What the exercise asks: Print this span of the material below exactly: the line with "Pajares, F., & Schunk, D.", the line with "Stajkovic, A. D., &", and every line between them, but nothing else.

Data for this exercise:

= = = =

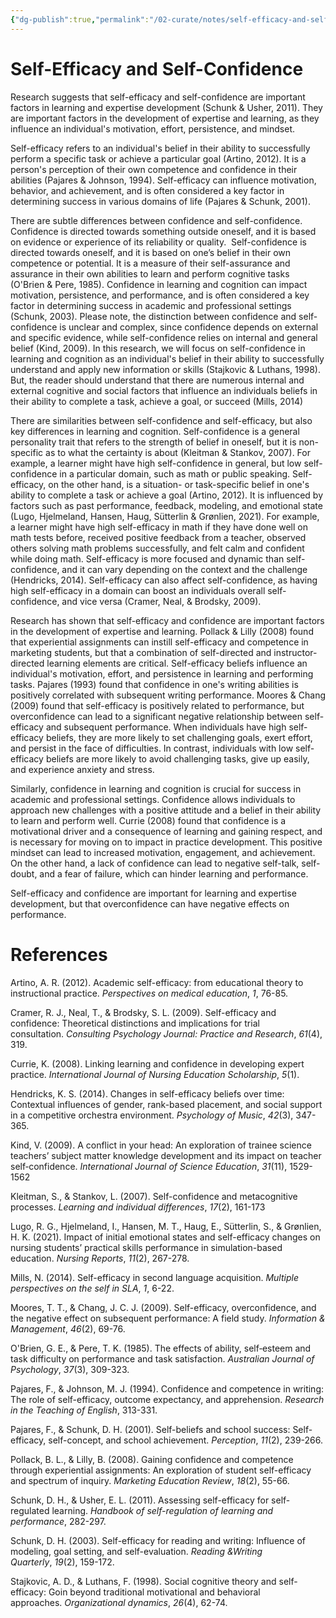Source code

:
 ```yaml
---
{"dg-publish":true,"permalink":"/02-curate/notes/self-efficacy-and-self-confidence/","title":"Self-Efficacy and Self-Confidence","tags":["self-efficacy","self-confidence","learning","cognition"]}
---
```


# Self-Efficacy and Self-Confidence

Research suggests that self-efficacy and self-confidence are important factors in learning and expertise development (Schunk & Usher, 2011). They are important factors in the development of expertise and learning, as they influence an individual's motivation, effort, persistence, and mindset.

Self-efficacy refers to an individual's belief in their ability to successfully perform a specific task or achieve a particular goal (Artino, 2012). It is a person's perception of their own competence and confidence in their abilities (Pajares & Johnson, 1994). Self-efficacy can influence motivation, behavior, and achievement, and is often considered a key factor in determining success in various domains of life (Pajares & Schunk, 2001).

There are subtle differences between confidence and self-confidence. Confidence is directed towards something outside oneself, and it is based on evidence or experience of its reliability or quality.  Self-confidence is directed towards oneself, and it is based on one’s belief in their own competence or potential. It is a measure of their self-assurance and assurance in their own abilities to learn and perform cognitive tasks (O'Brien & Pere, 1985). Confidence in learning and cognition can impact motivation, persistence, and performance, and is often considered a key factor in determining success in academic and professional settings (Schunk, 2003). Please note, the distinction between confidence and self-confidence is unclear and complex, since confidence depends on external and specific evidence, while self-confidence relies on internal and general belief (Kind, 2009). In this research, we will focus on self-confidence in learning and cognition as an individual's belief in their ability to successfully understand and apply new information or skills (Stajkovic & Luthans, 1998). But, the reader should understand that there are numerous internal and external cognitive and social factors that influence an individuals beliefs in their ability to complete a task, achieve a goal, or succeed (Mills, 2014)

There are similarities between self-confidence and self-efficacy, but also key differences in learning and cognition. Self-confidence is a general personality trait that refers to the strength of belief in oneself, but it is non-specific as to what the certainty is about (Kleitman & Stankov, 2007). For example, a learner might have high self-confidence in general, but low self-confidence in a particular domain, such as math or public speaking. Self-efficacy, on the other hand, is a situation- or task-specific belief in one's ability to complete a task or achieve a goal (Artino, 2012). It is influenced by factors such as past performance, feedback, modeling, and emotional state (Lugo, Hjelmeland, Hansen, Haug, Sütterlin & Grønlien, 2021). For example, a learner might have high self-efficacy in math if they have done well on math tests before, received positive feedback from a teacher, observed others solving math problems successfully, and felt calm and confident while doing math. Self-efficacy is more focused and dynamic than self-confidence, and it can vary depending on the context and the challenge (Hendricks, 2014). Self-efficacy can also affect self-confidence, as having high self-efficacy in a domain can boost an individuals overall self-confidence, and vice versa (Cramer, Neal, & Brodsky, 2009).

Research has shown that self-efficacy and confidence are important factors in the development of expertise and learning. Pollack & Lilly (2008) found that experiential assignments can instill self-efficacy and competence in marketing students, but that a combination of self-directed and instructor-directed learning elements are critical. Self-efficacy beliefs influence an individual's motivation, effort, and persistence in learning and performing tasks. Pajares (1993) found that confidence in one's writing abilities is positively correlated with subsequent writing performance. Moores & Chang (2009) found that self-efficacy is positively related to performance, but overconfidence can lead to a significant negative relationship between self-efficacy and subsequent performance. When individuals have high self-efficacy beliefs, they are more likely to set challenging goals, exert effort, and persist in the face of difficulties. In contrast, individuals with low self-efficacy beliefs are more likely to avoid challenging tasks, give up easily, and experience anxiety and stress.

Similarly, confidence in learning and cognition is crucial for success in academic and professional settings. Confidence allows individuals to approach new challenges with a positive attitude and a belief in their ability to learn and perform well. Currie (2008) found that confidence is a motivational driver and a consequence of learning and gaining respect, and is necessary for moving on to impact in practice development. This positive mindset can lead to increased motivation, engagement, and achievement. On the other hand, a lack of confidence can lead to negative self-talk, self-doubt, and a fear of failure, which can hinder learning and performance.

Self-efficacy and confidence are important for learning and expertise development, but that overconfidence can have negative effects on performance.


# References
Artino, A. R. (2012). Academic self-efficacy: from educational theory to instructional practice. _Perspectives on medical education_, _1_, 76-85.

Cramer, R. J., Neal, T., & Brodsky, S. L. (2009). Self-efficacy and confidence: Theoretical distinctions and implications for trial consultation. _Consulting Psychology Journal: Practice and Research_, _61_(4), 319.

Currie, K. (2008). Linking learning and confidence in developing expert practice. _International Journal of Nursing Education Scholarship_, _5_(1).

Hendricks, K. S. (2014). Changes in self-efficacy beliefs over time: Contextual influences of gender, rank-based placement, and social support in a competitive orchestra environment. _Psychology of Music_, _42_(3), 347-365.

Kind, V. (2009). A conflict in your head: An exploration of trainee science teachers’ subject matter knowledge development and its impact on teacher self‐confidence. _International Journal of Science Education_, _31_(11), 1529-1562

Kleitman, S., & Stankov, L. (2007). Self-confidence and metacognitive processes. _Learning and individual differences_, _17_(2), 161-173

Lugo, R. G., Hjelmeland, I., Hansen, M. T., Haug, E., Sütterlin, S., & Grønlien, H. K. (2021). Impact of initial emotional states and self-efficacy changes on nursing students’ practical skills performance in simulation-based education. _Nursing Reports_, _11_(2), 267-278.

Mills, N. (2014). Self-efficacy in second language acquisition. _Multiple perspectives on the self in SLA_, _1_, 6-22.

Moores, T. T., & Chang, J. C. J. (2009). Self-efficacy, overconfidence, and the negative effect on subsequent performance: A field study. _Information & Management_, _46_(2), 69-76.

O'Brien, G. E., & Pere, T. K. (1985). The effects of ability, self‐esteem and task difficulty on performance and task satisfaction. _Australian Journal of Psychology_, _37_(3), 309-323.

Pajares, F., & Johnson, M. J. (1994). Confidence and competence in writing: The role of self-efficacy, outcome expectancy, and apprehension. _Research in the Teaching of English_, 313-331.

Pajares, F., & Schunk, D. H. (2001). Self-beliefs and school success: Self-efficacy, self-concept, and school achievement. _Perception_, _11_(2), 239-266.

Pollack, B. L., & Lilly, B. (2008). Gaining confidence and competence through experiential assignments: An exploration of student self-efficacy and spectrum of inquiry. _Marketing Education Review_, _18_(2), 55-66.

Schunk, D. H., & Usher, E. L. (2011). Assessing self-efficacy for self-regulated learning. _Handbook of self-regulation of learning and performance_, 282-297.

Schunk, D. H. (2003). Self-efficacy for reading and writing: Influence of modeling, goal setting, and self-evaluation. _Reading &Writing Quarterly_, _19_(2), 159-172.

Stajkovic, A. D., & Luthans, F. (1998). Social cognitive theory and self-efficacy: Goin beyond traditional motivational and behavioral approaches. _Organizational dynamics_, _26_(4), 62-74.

= = = =

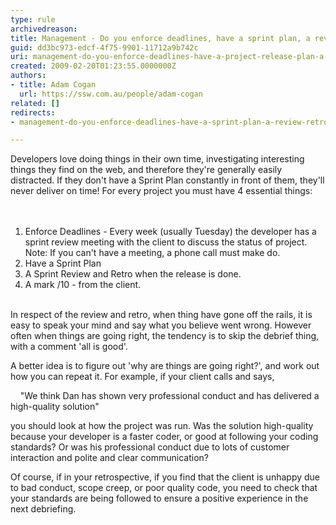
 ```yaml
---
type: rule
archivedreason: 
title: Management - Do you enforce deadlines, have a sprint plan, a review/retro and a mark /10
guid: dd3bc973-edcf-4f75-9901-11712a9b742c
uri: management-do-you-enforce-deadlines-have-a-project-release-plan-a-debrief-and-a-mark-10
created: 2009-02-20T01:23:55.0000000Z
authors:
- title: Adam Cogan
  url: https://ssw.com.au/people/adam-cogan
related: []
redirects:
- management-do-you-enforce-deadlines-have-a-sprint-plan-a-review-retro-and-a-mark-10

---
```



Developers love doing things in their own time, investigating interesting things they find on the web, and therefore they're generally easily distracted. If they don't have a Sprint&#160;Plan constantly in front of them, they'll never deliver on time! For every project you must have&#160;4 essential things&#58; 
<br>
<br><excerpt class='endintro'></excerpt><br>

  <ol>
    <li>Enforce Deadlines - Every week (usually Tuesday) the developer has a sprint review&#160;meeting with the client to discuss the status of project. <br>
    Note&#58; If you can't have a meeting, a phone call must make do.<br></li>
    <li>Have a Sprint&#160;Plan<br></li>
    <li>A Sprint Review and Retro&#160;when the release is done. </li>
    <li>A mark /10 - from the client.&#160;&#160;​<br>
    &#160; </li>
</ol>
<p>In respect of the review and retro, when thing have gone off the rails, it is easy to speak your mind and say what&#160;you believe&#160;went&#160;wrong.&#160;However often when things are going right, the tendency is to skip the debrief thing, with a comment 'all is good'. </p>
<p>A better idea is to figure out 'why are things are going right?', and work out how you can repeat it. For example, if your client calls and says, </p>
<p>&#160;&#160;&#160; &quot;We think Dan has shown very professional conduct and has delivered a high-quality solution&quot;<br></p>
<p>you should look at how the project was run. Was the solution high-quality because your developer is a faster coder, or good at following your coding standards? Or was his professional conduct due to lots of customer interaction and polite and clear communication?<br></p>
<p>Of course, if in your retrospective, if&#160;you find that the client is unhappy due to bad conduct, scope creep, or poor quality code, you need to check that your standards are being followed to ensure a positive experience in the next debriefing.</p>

= = = =

Response to the exercise:
Pajares, F., & Schunk, D. H. (2001). Self-beliefs and school success: Self-efficacy, self-concept, and school achievement. _Perception_, _11_(2), 239-266.

Pollack, B. L., & Lilly, B. (2008). Gaining confidence and competence through experiential assignments: An exploration of student self-efficacy and spectrum of inquiry. _Marketing Education Review_, _18_(2), 55-66.

Schunk, D. H., & Usher, E. L. (2011). Assessing self-efficacy for self-regulated learning. _Handbook of self-regulation of learning and performance_, 282-297.

Schunk, D. H. (2003). Self-efficacy for reading and writing: Influence of modeling, goal setting, and self-evaluation. _Reading &Writing Quarterly_, _19_(2), 159-172.

Stajkovic, A. D., & Luthans, F. (1998). Social cognitive theory and self-efficacy: Goin beyond traditional motivational and behavioral approaches. _Organizational dynamics_, _26_(4), 62-74.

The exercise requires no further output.